Look below for the line that has "the KYC page."; output exactly from it through the line that has "#### ChatOps Integration", and leave the pictures out.

## MATERIAL FOR THIS EXERCISE:
------------

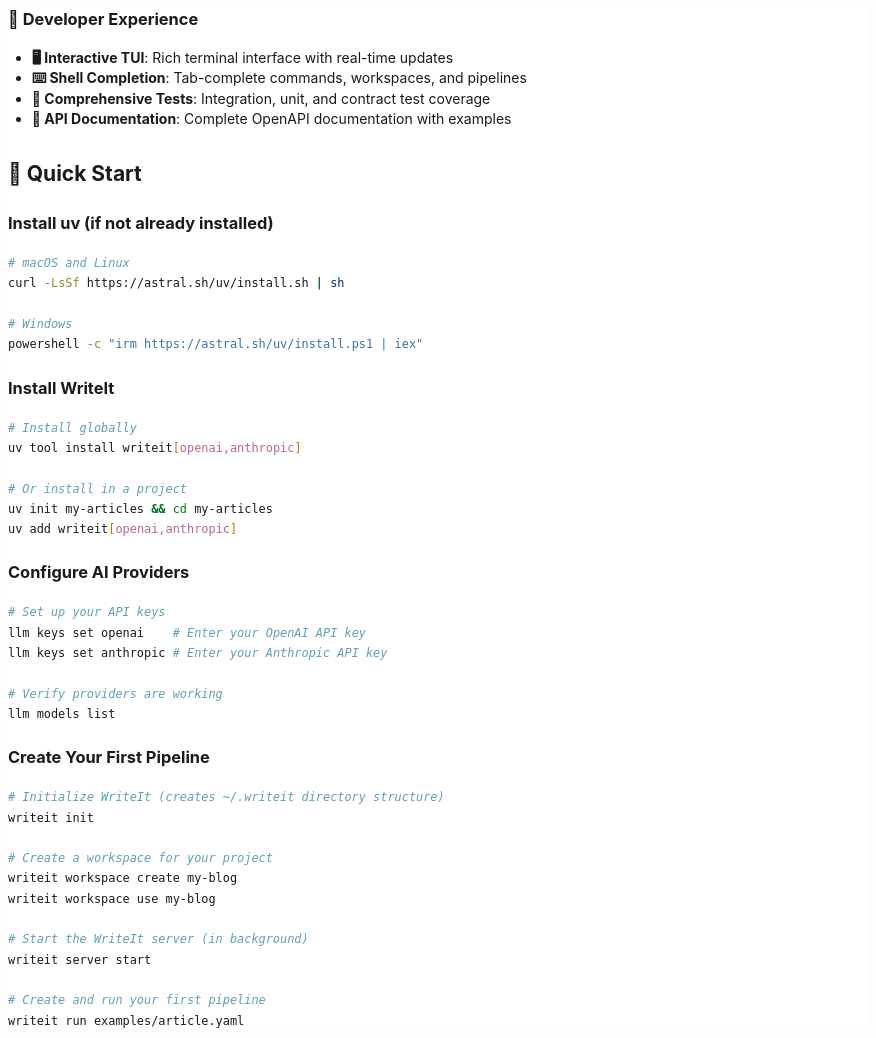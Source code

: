 ### 🎨 **Developer Experience**  
- **🖥️ Interactive TUI**: Rich terminal interface with real-time updates
- **⌨️ Shell Completion**: Tab-complete commands, workspaces, and pipelines
- **🧪 Comprehensive Tests**: Integration, unit, and contract test coverage
- **📖 API Documentation**: Complete OpenAPI documentation with examples

## 🚀 Quick Start

### Install uv (if not already installed)
```bash
# macOS and Linux
curl -LsSf https://astral.sh/uv/install.sh | sh

# Windows
powershell -c "irm https://astral.sh/uv/install.ps1 | iex"
```

### Install WriteIt
```bash
# Install globally
uv tool install writeit[openai,anthropic]

# Or install in a project
uv init my-articles && cd my-articles
uv add writeit[openai,anthropic]
```

### Configure AI Providers
```bash
# Set up your API keys
llm keys set openai    # Enter your OpenAI API key
llm keys set anthropic # Enter your Anthropic API key

# Verify providers are working
llm models list
```

### Create Your First Pipeline
```bash
# Initialize WriteIt (creates ~/.writeit directory structure)
writeit init

# Create a workspace for your project
writeit workspace create my-blog
writeit workspace use my-blog

# Start the WriteIt server (in background)
writeit server start

# Create and run your first pipeline
writeit run examples/article.yaml
```
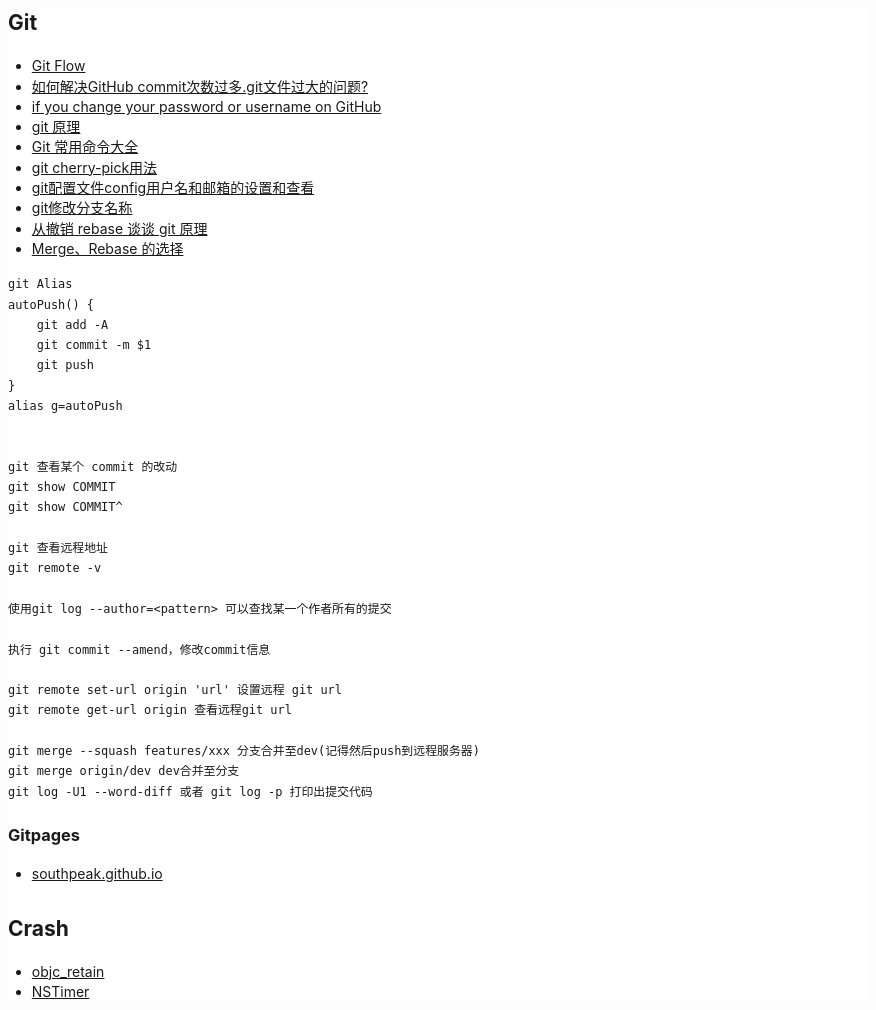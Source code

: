 ## Git
* [Git Flow](http://www.jianshu.com/p/fa83b6858d52)
* [如何解决GitHub commit次数过多.git文件过大的问题?](https://www.zhihu.com/question/29769130)
* [if you change your password or username on GitHub](https://help.github.com/articles/updating-credentials-from-the-osx-keychain/)
* [git 原理](http://gold.xitu.io/entry/575e223a165abd005559294f)
* [Git 常用命令大全](http://blog.csdn.net/dengsilinming/article/details/8000622)
* [git cherry-pick用法](http://www.jianshu.com/p/d577dcc36a08)
* [git配置文件config用户名和邮箱的设置和查看](http://blog.csdn.net/life_is_crazy/article/details/70576863)
* [git修改分支名称](http://www.jianshu.com/p/cc740394faf5)
* [从撤销 rebase 谈谈 git 原理](https://mp.weixin.qq.com/s?__biz=MzI0NzI1NzU5NA==&mid=2247483776&idx=1&sn=0ee464c7e6771284d3c00f9534beca31)
* [Merge、Rebase 的选择](https://github.com/geeeeeeeeek/git-recipes/wiki/5.1-代码合并：Merge、Rebase-的选择)


```
git Alias
autoPush() {
    git add -A
    git commit -m $1
    git push
}
alias g=autoPush


git 查看某个 commit 的改动
git show COMMIT
git show COMMIT^

git 查看远程地址
git remote -v

使用git log --author=<pattern> 可以查找某一个作者所有的提交

执行 git commit --amend，修改commit信息

git remote set-url origin 'url' 设置远程 git url
git remote get-url origin 查看远程git url

git merge --squash features/xxx 分支合并至dev(记得然后push到远程服务器)
git merge origin/dev dev合并至分支
git log -U1 --word-diff 或者 git log -p 打印出提交代码

```

### Gitpages
* [southpeak.github.io](http://southpeak.github.io)
  
  
## Crash
* [objc_retain](http://www.bkjia.com/IOSjc/898404.html)
* [NSTimer](http://blog.csdn.net/enuola/article/details/8099461)
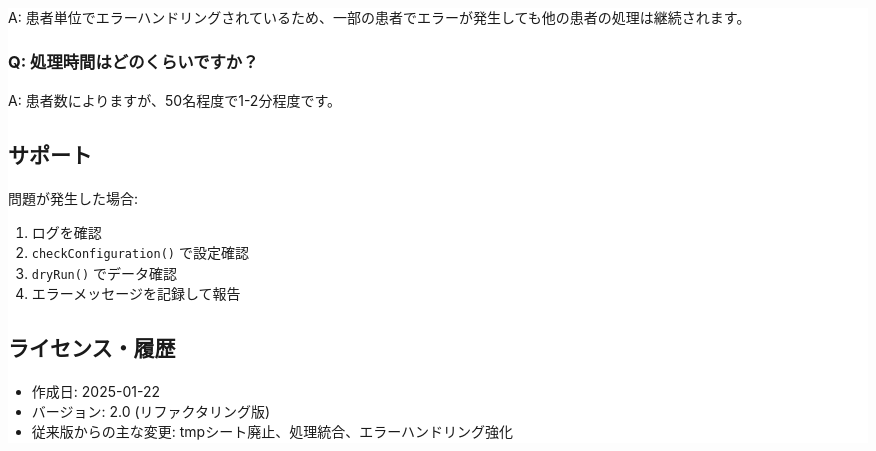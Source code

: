 A: 患者単位でエラーハンドリングされているため、一部の患者でエラーが発生しても他の患者の処理は継続されます。

### Q: 処理時間はどのくらいですか？

A: 患者数によりますが、50名程度で1-2分程度です。

## サポート

問題が発生した場合:

1. ログを確認
2. `checkConfiguration()` で設定確認
3. `dryRun()` でデータ確認
4. エラーメッセージを記録して報告

## ライセンス・履歴

- 作成日: 2025-01-22
- バージョン: 2.0 (リファクタリング版)
- 従来版からの主な変更: tmpシート廃止、処理統合、エラーハンドリング強化
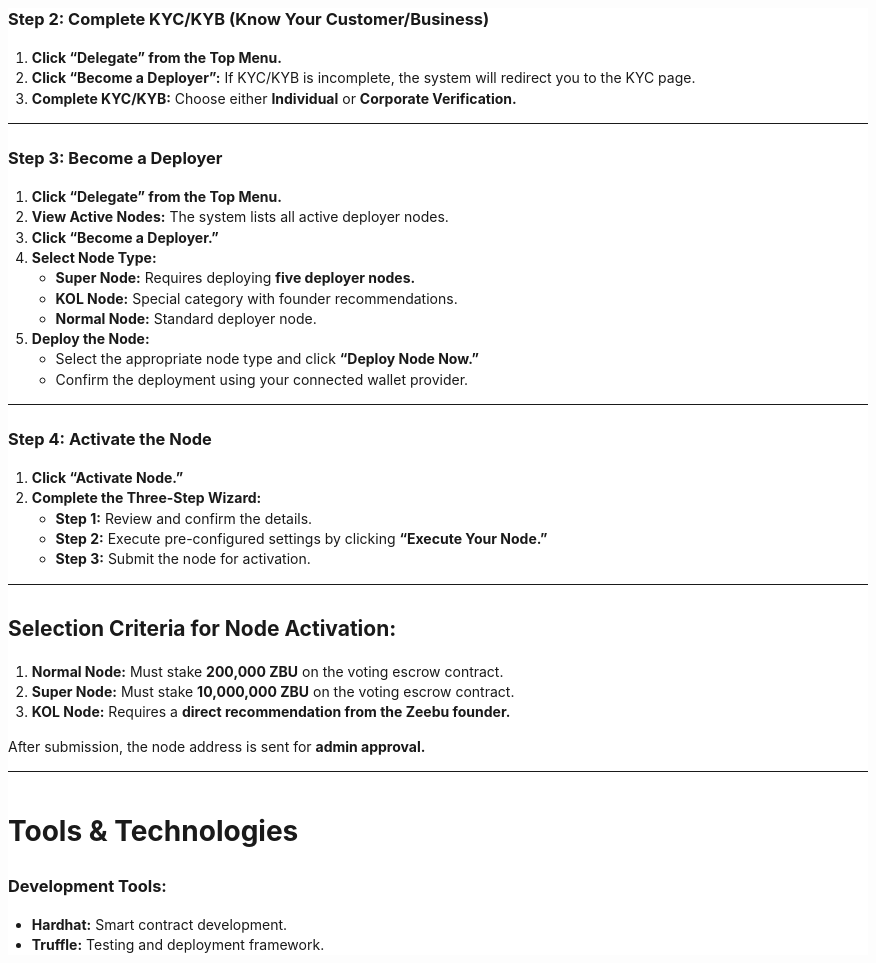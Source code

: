 ### **Step 2: Complete KYC/KYB (Know Your Customer/Business)**

1. **Click “Delegate” from the Top Menu.**
2. **Click “Become a Deployer”:** If KYC/KYB is incomplete, the system will redirect you to the KYC page.
3. **Complete KYC/KYB:** Choose either **Individual** or **Corporate Verification.**

---

### **Step 3: Become a Deployer**

1. **Click “Delegate” from the Top Menu.**
2. **View Active Nodes:** The system lists all active deployer nodes.
3. **Click “Become a Deployer.”**
4. **Select Node Type:**
    - **Super Node:** Requires deploying **five deployer nodes.**
    - **KOL Node:** Special category with founder recommendations.
    - **Normal Node:** Standard deployer node.
5. **Deploy the Node:**
    - Select the appropriate node type and click **“Deploy Node Now.”**
    - Confirm the deployment using your connected wallet provider.

---

### **Step 4: Activate the Node**

1. **Click “Activate Node.”**
2. **Complete the Three-Step Wizard:**
    - **Step 1:** Review and confirm the details.
    - **Step 2:** Execute pre-configured settings by clicking **“Execute Your Node.”**
    - **Step 3:** Submit the node for activation.

---

## **Selection Criteria for Node Activation:**

1. **Normal Node:** Must stake **200,000 ZBU** on the voting escrow contract.
2. **Super Node:** Must stake **10,000,000 ZBU** on the voting escrow contract.
3. **KOL Node:** Requires a **direct recommendation from the Zeebu founder.**

After submission, the node address is sent for **admin approval.**

---

# **Tools & Technologies**

### **Development Tools:**

- **Hardhat:** Smart contract development.
- **Truffle:** Testing and deployment framework.
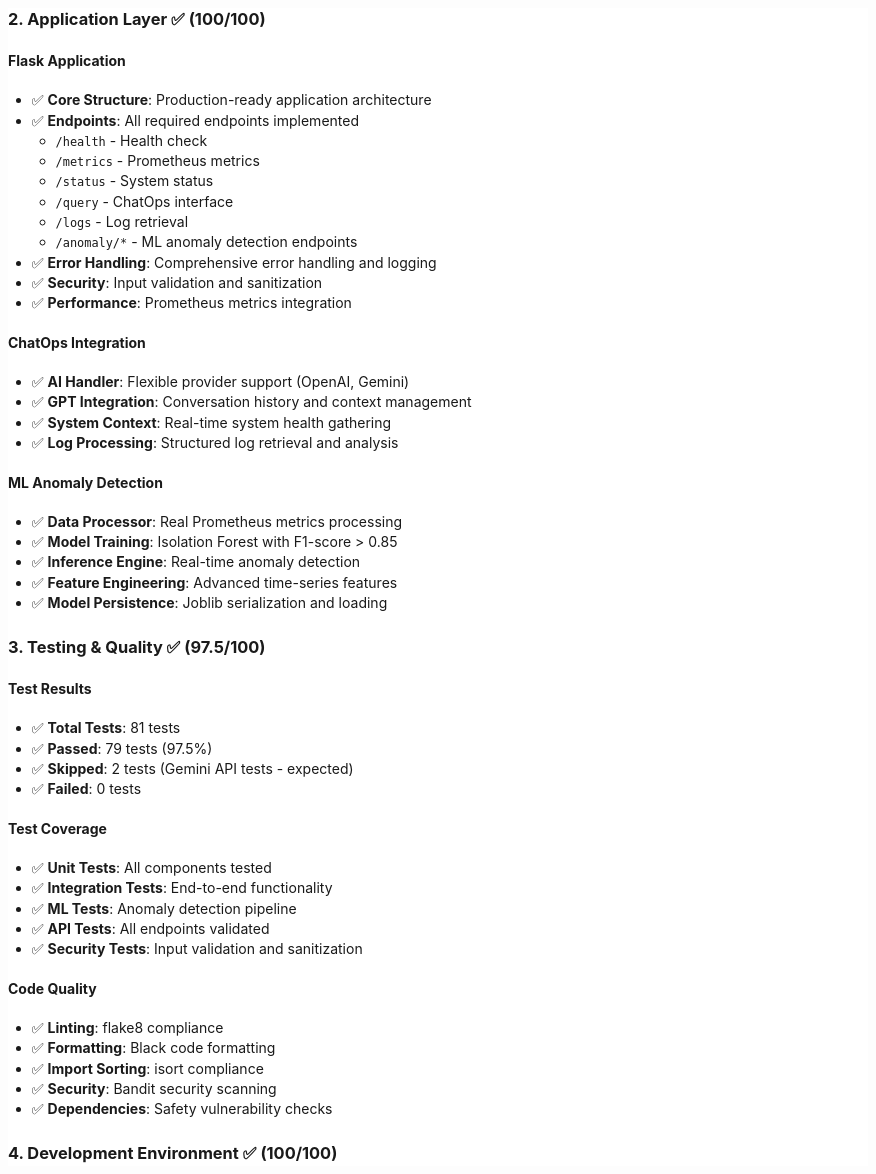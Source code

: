 ### 2. Application Layer ✅ (100/100)

#### Flask Application
- ✅ **Core Structure**: Production-ready application architecture
- ✅ **Endpoints**: All required endpoints implemented
  - `/health` - Health check
  - `/metrics` - Prometheus metrics
  - `/status` - System status
  - `/query` - ChatOps interface
  - `/logs` - Log retrieval
  - `/anomaly/*` - ML anomaly detection endpoints
- ✅ **Error Handling**: Comprehensive error handling and logging
- ✅ **Security**: Input validation and sanitization
- ✅ **Performance**: Prometheus metrics integration

#### ChatOps Integration
- ✅ **AI Handler**: Flexible provider support (OpenAI, Gemini)
- ✅ **GPT Integration**: Conversation history and context management
- ✅ **System Context**: Real-time system health gathering
- ✅ **Log Processing**: Structured log retrieval and analysis

#### ML Anomaly Detection
- ✅ **Data Processor**: Real Prometheus metrics processing
- ✅ **Model Training**: Isolation Forest with F1-score > 0.85
- ✅ **Inference Engine**: Real-time anomaly detection
- ✅ **Feature Engineering**: Advanced time-series features
- ✅ **Model Persistence**: Joblib serialization and loading

### 3. Testing & Quality ✅ (97.5/100)

#### Test Results
- ✅ **Total Tests**: 81 tests
- ✅ **Passed**: 79 tests (97.5%)
- ✅ **Skipped**: 2 tests (Gemini API tests - expected)
- ✅ **Failed**: 0 tests

#### Test Coverage
- ✅ **Unit Tests**: All components tested
- ✅ **Integration Tests**: End-to-end functionality
- ✅ **ML Tests**: Anomaly detection pipeline
- ✅ **API Tests**: All endpoints validated
- ✅ **Security Tests**: Input validation and sanitization

#### Code Quality
- ✅ **Linting**: flake8 compliance
- ✅ **Formatting**: Black code formatting
- ✅ **Import Sorting**: isort compliance
- ✅ **Security**: Bandit security scanning
- ✅ **Dependencies**: Safety vulnerability checks

### 4. Development Environment ✅ (100/100)
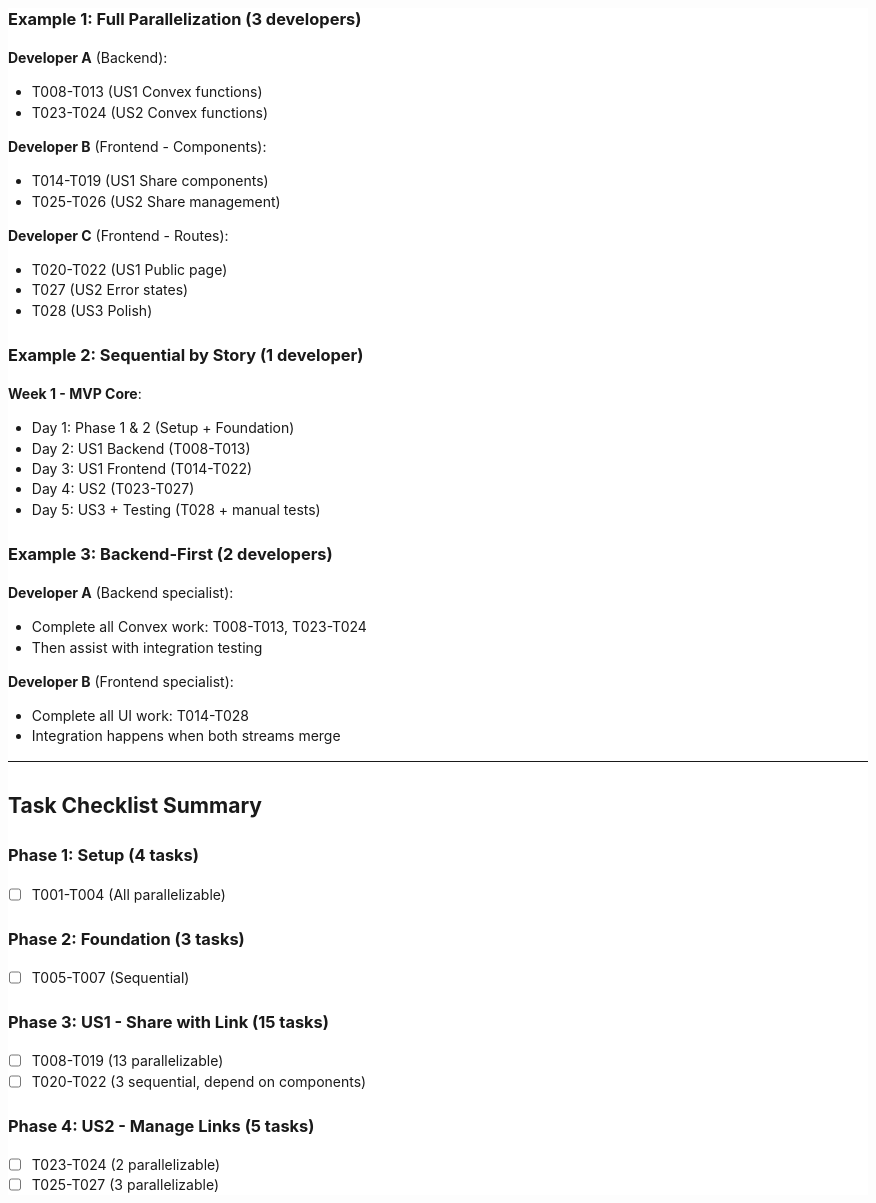 ### Example 1: Full Parallelization (3 developers)

**Developer A** (Backend):
- T008-T013 (US1 Convex functions)
- T023-T024 (US2 Convex functions)

**Developer B** (Frontend - Components):
- T014-T019 (US1 Share components)
- T025-T026 (US2 Share management)

**Developer C** (Frontend - Routes):
- T020-T022 (US1 Public page)
- T027 (US2 Error states)
- T028 (US3 Polish)

### Example 2: Sequential by Story (1 developer)

**Week 1 - MVP Core**:
- Day 1: Phase 1 & 2 (Setup + Foundation)
- Day 2: US1 Backend (T008-T013)
- Day 3: US1 Frontend (T014-T022)
- Day 4: US2 (T023-T027)
- Day 5: US3 + Testing (T028 + manual tests)

### Example 3: Backend-First (2 developers)

**Developer A** (Backend specialist):
- Complete all Convex work: T008-T013, T023-T024
- Then assist with integration testing

**Developer B** (Frontend specialist):
- Complete all UI work: T014-T028
- Integration happens when both streams merge

---

## Task Checklist Summary

### Phase 1: Setup (4 tasks)
- [ ] T001-T004 (All parallelizable)

### Phase 2: Foundation (3 tasks)
- [ ] T005-T007 (Sequential)

### Phase 3: US1 - Share with Link (15 tasks)
- [ ] T008-T019 (13 parallelizable)
- [ ] T020-T022 (3 sequential, depend on components)

### Phase 4: US2 - Manage Links (5 tasks)
- [ ] T023-T024 (2 parallelizable)
- [ ] T025-T027 (3 parallelizable)
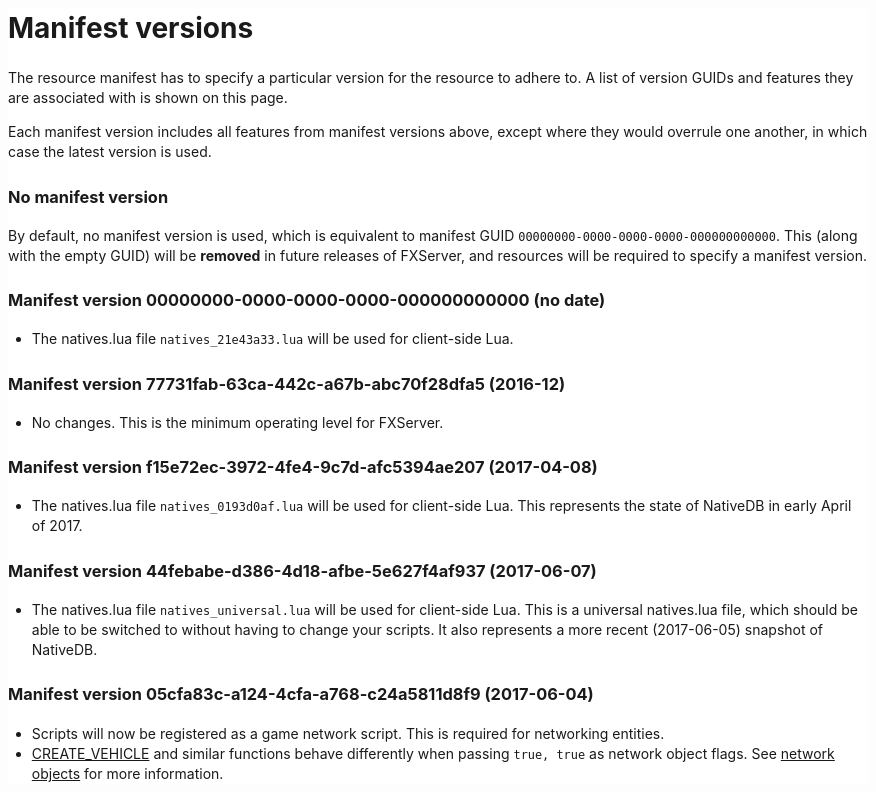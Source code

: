 Manifest versions
=================

The resource manifest has to specify a particular version for the resource to adhere to. A list of version GUIDs and features they are associated with is shown on this page.

Each manifest version includes all features from manifest versions above, except where they would overrule one another, in which case the latest version is used.

### No manifest version

By default, no manifest version is used, which is equivalent to manifest GUID `00000000-0000-0000-0000-000000000000`. This (along with the empty GUID) will be **removed** in future releases of FXServer, and resources will be required to specify a manifest version.

### Manifest version 00000000-0000-0000-0000-000000000000 (no date)

-   The natives.lua file `natives_21e43a33.lua` will be used for client-side Lua.

### Manifest version 77731fab-63ca-442c-a67b-abc70f28dfa5 (2016-12)

-   No changes. This is the minimum operating level for FXServer.

### Manifest version f15e72ec-3972-4fe4-9c7d-afc5394ae207 (2017-04-08)

-   The natives.lua file `natives_0193d0af.lua` will be used for client-side Lua. This represents the state of NativeDB in early April of 2017.

### Manifest version 44febabe-d386-4d18-afbe-5e627f4af937 (2017-06-07)

-   The natives.lua file `natives_universal.lua` will be used for client-side Lua. This is a universal natives.lua file, which should be able to be switched to without having to change your scripts. It also represents a more recent (2017-06-05) snapshot of NativeDB.

### Manifest version 05cfa83c-a124-4cfa-a768-c24a5811d8f9 (2017-06-04)

-   Scripts will now be registered as a game network script. This is required for networking entities.
-   [CREATE\_VEHICLE](n:AF35D0D2583051B0 "wikilink") and similar functions behave differently when passing `true, true` as network object flags. See [network objects](network_objects "wikilink") for more information.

------------

## TASK RESPONSE:
2. **Click “Become a Deployer”:** If KYC/KYB is incomplete, the system will redirect you to the KYC page.
3. **Complete KYC/KYB:** Choose either **Individual** or **Corporate Verification.**

---

### **Step 3: Become a Deployer**

1. **Click “Delegate” from the Top Menu.**
2. **View Active Nodes:** The system lists all active deployer nodes.
3. **Click “Become a Deployer.”**
4. **Select Node Type:**
    - **Super Node:** Requires deploying **five deployer nodes.**
    - **KOL Node:** Special category with founder recommendations.
    - **Normal Node:** Standard deployer node.
5. **Deploy the Node:**
    - Select the appropriate node type and click **“Deploy Node Now.”**
    - Confirm the deployment using your connected wallet provider.

---

### **Step 4: Activate the Node**

1. **Click “Activate Node.”**
2. **Complete the Three-Step Wizard:**
    - **Step 1:** Review and confirm the details.
    - **Step 2:** Execute pre-configured settings by clicking **“Execute Your Node.”**
    - **Step 3:** Submit the node for activation.

---

## **Selection Criteria for Node Activation:**

1. **Normal Node:** Must stake **200,000 ZBU** on the voting escrow contract.
2. **Super Node:** Must stake **10,000,000 ZBU** on the voting escrow contract.
3. **KOL Node:** Requires a **direct recommendation from the Zeebu founder.**

After submission, the node address is sent for **admin approval.**

---

# **Tools & Technologies**

### **Development Tools:**

- **Hardhat:** Smart contract development.
- **Truffle:** Testing and deployment framework.
Source code

: ### 2. Application Layer ✅ (100/100)

#### Flask Application
- ✅ **Core Structure**: Production-ready application architecture
- ✅ **Endpoints**: All required endpoints implemented
  - `/health` - Health check
  - `/metrics` - Prometheus metrics
  - `/status` - System status
  - `/query` - ChatOps interface
  - `/logs` - Log retrieval
  - `/anomaly/*` - ML anomaly detection endpoints
- ✅ **Error Handling**: Comprehensive error handling and logging
- ✅ **Security**: Input validation and sanitization
- ✅ **Performance**: Prometheus metrics integration

#### ChatOps Integration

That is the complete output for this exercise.